I looked for a long time at walking around Waldo Lake, Oregon’s second largest, starting not long after I arrived here in 2014.  I never got around to doing it, but I never forgot it, either.  Finally, I said the what the hell, I was going to do it.  I went mid-week and had a great hike—20.3 miles, nobody out there, nice lake, and 4 miles of trail with ripe huckleberries alongside that I could grab without stopping.  Did the hike in just over 6 hours and tried to lead it last week, but it rained too hard, and there was snow, too, up there.  I have limits.

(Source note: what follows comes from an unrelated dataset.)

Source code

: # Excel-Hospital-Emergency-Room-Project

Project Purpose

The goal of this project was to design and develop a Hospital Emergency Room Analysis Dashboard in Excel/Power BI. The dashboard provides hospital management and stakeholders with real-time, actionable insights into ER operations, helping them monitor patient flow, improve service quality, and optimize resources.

Because of wanting to do something the day I couldn’t do Waldo, I had looked at the map and found a couple of trails that were used mostly used by mountain bikers.  One looked interesting, Heckletooth Mountain, a low elevation foothill.  I figured since the Club hadn’t had hikes here, it might not be very interesting.  On the other hand, I kept looking at the mileage and the fact it was close to Eugene, and thought why not?  I put it on the schedule to see if others wanted to come along, and I got three takers.  I later learned a fourth person was packed and ready to show up, then woke up to heavy rain and went back to sleep.  Couldn’t say I blamed him.

That morning, we were getting pounded by an atmospheric river event, a nice term, where there is a stream of moisture extending—in this case from Japan— to the Pacific Northwest.  We didn’t bear the brunt of it, but we got plenty of rain.  It hit the night before and was coming down hard when we four met at the local community college parking lot—Randy, the most experienced, Steve, the strongest, and Lynn, the fastest. I provided the idea.  And the car.

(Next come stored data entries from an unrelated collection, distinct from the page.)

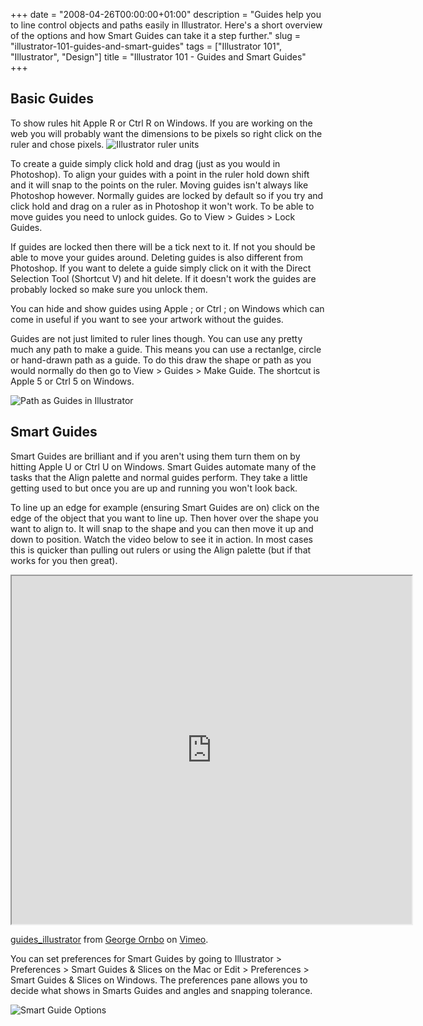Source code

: +++
date = "2008-04-26T00:00:00+01:00"
description = "Guides help you to line control objects and paths easily in Illustrator. Here's a short overview of the options and how Smart Guides can take it a step further."
slug = "illustrator-101-guides-and-smart-guides"
tags = ["Illustrator 101", "Illustrator", "Design"]
title = "Illustrator 101 - Guides and Smart Guides"
+++

## Basic Guides

To show rules hit Apple R or Ctrl R on Windows. If you are working on the web
you will probably want the dimensions to be pixels so right click on the ruler
and chose pixels. ![Illustrator ruler units][1]

To create a guide simply click hold and drag (just as you would in Photoshop).
To align your guides with a point in the ruler hold down shift and it will snap
to the points on the ruler. Moving guides isn't always like Photoshop however.
Normally guides are locked by default so if you try and click hold and drag on a
ruler as in Photoshop it won't work. To be able to move guides you need to
unlock guides. Go to View > Guides > Lock Guides.

If guides are locked then there will be a tick next to it. If not you should be
able to move your guides around. Deleting guides is also different from
Photoshop. If you want to delete a guide simply click on it with the Direct
Selection Tool (Shortcut V) and hit delete. If it doesn't work the guides are
probably locked so make sure you unlock them.

You can hide and show guides using Apple ; or Ctrl ; on Windows which can come
in useful if you want to see your artwork without the guides.

Guides are not just limited to ruler lines though. You can use any pretty much
any path to make a guide. This means you can use a rectanlge, circle or
hand-drawn path as a guide. To do this draw the shape or path as you would
normally do then go to View > Guides > Make Guide. The shortcut is Apple 5 or
Ctrl 5 on Windows.

![Path as Guides in Illustrator][2]

## Smart Guides

Smart Guides are brilliant and if you aren't using them turn them on by hitting
Apple U or Ctrl U on Windows. Smart Guides automate many of the tasks that the
Align palette and normal guides perform. They take a little getting used to but
once you are up and running you won't look back.

To line up an edge for example (ensuring Smart Guides are on) click on the edge
of the object that you want to line up. Then hover over the shape you want to
align to. It will snap to the shape and you can then move it up and down to
position. Watch the video below to see it in action. In most cases this is
quicker than pulling out rulers or using the Align palette (but if that works
for you then great).

<iframe src="https://player.vimeo.com/video/184806522" width="640" height="557" allowfullscreen></iframe>

<a href="https://vimeo.com/184806522">guides_illustrator</a> from
<a href="https://vimeo.com/shapeshed">George Ornbo</a> on
<a href="https://vimeo.com">Vimeo</a>.

You can set preferences for Smart Guides by going to Illustrator > Preferences >
Smart Guides & Slices on the Mac or Edit > Preferences > Smart Guides & Slices
on Windows. The preferences pane allows you to decide what shows in Smarts
Guides and angles and snapping tolerance.

![Smart Guide Options][3]

[1]: /images/articles/illustrator_rulers.webp
[2]: /images/articles/illustrator_paths_guides.webp
[3]: /images/articles/smart_guide_options.webp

What the heck, we all had rain gear, and I wanted to see how good—or bad—my waterproofing was.  It wasn’t a cold rain for autumn and predicted to end by noon.  So off we went, 42 miles later almost missing the trailhead outside of Oakridge.  We started off with the trail’s having flowing water, a good sign in autumn, and when we took our second break about 3 miles in, I mentioned that the hike to Heckletooth might be a mile more each way than I anticipated.  I set a turn around time for 10:45.

Lynn piped up, “Well, if we are within a half mile, I want to do it.”  Liked her attitude.

We hiked through absolutely stunning yellows of Big Leaf maples and oranges of Vine maples.  It was great.  At times, I thought the sun was coming out, because it was so bright with yellow. Everybody was doing fine, and we climbed steadily the last two miles to Heckletooth, where the map showed the trail would go by the summit, not up.  Turned out the map was wrong.  We climbed to the top of the 3670 foot mountain, about a half mile vertical above Highway 58 below us, and looked out on dense fog.  You can’t have everything, but I liked the rain and loved the colors, even if I couldn’t see too much.

Each of us had been up Highway 58 probably three dozen or more times and never once knew this mountain was so close.  Nobody knew what a Heckletooth was, which turned out to be an implement for cutting grass last century—or maybe THAT last century, since I tend to think of the 19th century as last.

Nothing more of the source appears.